**Input**
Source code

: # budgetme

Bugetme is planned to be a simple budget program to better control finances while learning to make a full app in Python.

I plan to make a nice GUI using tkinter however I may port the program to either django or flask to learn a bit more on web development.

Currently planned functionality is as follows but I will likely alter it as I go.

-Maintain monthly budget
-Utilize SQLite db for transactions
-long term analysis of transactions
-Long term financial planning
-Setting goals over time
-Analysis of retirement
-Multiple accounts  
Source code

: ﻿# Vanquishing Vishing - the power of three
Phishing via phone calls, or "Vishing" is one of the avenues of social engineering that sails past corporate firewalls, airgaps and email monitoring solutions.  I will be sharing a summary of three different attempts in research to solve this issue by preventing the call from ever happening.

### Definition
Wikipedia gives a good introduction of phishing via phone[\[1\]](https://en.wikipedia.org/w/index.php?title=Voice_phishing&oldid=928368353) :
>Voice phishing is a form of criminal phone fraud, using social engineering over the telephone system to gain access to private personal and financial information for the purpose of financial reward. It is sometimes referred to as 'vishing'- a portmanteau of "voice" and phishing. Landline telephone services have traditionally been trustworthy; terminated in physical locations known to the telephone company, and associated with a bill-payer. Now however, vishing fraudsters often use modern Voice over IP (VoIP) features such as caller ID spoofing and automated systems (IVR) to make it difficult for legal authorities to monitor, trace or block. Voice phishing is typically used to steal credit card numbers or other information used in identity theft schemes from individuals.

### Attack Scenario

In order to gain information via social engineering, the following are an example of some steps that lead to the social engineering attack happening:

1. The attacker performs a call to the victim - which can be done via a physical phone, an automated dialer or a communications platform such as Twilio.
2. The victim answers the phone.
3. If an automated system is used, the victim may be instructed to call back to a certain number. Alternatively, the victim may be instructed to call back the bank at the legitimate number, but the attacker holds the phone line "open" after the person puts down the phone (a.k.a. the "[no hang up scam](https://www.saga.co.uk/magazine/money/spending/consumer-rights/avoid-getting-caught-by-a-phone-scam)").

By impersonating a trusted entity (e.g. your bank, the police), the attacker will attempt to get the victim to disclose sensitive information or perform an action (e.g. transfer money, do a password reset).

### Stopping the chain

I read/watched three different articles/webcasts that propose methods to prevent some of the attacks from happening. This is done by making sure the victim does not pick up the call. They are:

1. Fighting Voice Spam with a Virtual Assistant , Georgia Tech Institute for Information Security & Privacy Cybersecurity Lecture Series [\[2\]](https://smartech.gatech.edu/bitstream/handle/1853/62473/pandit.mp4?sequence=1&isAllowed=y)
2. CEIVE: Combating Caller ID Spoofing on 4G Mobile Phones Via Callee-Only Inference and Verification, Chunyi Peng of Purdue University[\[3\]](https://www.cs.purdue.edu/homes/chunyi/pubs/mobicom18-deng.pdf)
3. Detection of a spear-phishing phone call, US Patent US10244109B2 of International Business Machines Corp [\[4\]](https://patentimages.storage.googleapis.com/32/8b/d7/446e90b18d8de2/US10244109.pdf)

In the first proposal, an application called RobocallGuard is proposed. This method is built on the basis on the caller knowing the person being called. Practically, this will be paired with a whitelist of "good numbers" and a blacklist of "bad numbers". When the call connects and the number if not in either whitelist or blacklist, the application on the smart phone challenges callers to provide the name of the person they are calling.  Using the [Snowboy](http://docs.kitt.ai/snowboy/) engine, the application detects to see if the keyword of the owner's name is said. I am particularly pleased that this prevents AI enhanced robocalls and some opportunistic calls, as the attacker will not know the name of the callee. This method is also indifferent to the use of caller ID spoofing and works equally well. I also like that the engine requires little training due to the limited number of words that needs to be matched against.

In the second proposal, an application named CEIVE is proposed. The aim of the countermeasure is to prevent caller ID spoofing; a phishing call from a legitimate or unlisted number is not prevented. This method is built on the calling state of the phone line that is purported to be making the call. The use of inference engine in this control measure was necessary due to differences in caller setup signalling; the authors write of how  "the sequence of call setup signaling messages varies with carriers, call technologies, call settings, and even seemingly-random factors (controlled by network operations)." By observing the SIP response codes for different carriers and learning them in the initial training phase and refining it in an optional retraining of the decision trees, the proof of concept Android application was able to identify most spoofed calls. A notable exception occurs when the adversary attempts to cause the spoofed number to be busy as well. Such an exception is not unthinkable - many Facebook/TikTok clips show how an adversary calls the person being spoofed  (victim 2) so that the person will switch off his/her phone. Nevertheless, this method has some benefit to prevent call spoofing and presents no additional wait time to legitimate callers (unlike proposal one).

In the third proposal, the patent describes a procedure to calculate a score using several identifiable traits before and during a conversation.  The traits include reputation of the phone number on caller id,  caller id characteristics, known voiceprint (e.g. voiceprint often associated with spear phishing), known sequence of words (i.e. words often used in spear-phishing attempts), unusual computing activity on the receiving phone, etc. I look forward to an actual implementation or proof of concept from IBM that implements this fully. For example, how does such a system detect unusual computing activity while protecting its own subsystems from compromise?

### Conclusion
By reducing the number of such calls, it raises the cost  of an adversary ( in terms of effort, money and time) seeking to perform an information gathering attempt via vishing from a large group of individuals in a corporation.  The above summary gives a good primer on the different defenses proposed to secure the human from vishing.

**Task item**
From the material above, copy exactly the lines between the line holding "power of three" and the line holding "In order to", inclusive, and only those.

**Output for this exercise**
: ﻿# Vanquishing Vishing - the power of three
Phishing via phone calls, or "Vishing" is one of the avenues of social engineering that sails past corporate firewalls, airgaps and email monitoring solutions.  I will be sharing a summary of three different attempts in research to solve this issue by preventing the call from ever happening.

### Definition
Wikipedia gives a good introduction of phishing via phone[\[1\]](https://en.wikipedia.org/w/index.php?title=Voice_phishing&oldid=928368353) :
>Voice phishing is a form of criminal phone fraud, using social engineering over the telephone system to gain access to private personal and financial information for the purpose of financial reward. It is sometimes referred to as 'vishing'- a portmanteau of "voice" and phishing. Landline telephone services have traditionally been trustworthy; terminated in physical locations known to the telephone company, and associated with a bill-payer. Now however, vishing fraudsters often use modern Voice over IP (VoIP) features such as caller ID spoofing and automated systems (IVR) to make it difficult for legal authorities to monitor, trace or block. Voice phishing is typically used to steal credit card numbers or other information used in identity theft schemes from individuals.

### Attack Scenario

In order to gain information via social engineering, the following are an example of some steps that lead to the social engineering attack happening:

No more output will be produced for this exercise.